Sorry, an error occurred while loading the content.
 

Re: Database Version Management

Expand Messages
  • Eli Golovinsky
    You ve raised some serious issues here. ... It doesn t seem to me that everybody uses SQL*Plus to manage their databases. And even if it is common with Oracle,
    Message 1 of 9 , Nov 11, 2005
      You've raised some serious issues here.

      > The upgrade scripts may be generated, but the changes must have been
      > applied to the database in the first place. Add the fact that the
      > data migrations still need to be written, and you've still manually
      > produced everything that will be generated, haven't you?

      It doesn't seem to me that everybody uses SQL*Plus to manage their
      databases. And even if it is common with Oracle, it is not so with
      other databases. So it seems quite possible to me that when people
      change the structure of their database, they usually don't write the
      DDL statements themselves. The data updating is something that needs
      to be done by hand, but Wilfred's ideas about automating the
      refactoring process (which I will respond to in a separate message) is
      a way to reduce the amount of manual work.

      Another reason I find storing a state file in source control a good
      thing is the ability to examine the history of changes made to a
      database. It could be as useful as it is with code source control. It
      might be possible to implement a 'blame' command which shows for each
      database object who changed it last and why.

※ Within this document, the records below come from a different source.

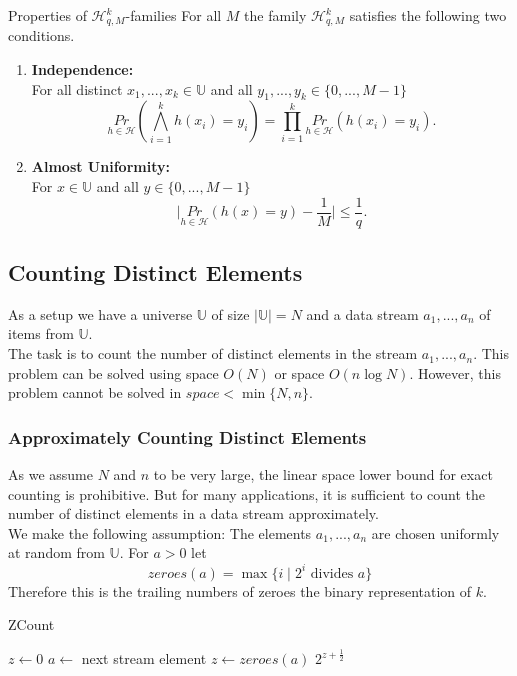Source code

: \documentclass{panikzettel}
\begin{document}
\begin{theo}{Properties of $\mathcal{H}_{q,M}^k$-families}
For all $M$ the family $\mathcal{H}_{q,M}^k$ satisfies the following two conditions.
\begin{enumerate}
\item \textbf{Independence:}\\
For all distinct $x_1,...,x_k\in\mathbb{U}$ and all $y_1,...,y_k\in\{0,...,M-1 \}$
\[
\underset{h\in\mathcal{H}}{Pr}\left( \bigwedge_{i=1}^k h(x_i)=y_i \right) = \prod_{i=1}^k \underset{h\in\mathcal{H}}{Pr}(h(x_i)=y_i).
\]
\item \textbf{Almost Uniformity:}\\ For $x\in\mathbb{U}$ and all $y\in\{0,...,M-1 \}$
\[
\bigg|\underset{h\in\mathcal{H}}{Pr} (h(x)=y)-\frac{1}{M}\bigg|\leq \frac{1}{q}.
\]
\end{enumerate}
\end{theo}



\subsection{Counting Distinct Elements}
As a setup we have a universe $\mathbb{U}$ of size $|\mathbb{U}|=N$ and a data stream $a_1,...,a_n$ of items from $\mathbb{U}$.\\
The task is to count the number of distinct elements in the stream $a_1,...,a_n$. This problem can be solved using space $O(N)$ or space $O(n\log N)$. However, this problem cannot be solved in $space < \min\{N,n \}.$

\subsubsection{Approximately Counting Distinct Elements}
As we assume $N$ and $n$ to be very large, the linear space lower bound for exact counting is prohibitive. But for many applications, it is sufficient to count the number of distinct elements in a data stream approximately.\\
We make the following assumption:
The elements $a_1,...,a_n$ are chosen uniformly at random from $\mathbb{U}$. For $a>0$ let
\[
zeroes(a)=\max \{i \mid 2^i \text{ divides } a \}
\]
Therefore this is the trailing numbers of zeroes the binary representation of $k$.

\begin{algo}{ZCount}
{
\renewcommand{\algorithmicrequire}{\textbf{Input:}}
\renewcommand{\algorithmicensure}{\textbf{Output:}}
  \begin{algorithmic}[1]
  \State $z\leftarrow 0$
  	\State $a\leftarrow$ next stream element
    \State $z\leftarrow zeroes(a)$
    \EndIf
  \EndWhile
  \State \Return $2^{z+\frac{1}{2}}$ 
  \end{algorithmic}
}
\end{algo}
\end{document}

      As someone has pointed out to me, it's possible to implement a simple
      source control system through the following steps:

      <quote>
      Here's how a tool that does not use XML might work:
      ** Inputs **:
      1) Existing "Upgrade Script" (base case is a blank file)
      2) New "SQL block" that the user wishes to add
      ** Outputs **:
      1) Updated "Upgrade Script" (concatenation of Inputs 1 and 2 with
      input 2 surrounded by a some SQL IF statement to ensure it is never
      executed again if upgrade script is re-executed. This may require
      creating a table to keep track of versions - only done in the base case).
      2) "New Database Script" (generated by tool after it executes the
      "Upgrade Script" on a blank database).
      </quote>

      This is a quite possible implementation, but I think a limiting one.
      Without the ability to parse the information stored in source control
      (in this case creation and upgrading scripts), there are very few
      intelligent things a program can do. And I really want to try and
      avoid the need to write and maintain an SQL parser for each flavor of
      SQL in existence.

      > The second problem I have with the approach is the lack of testing.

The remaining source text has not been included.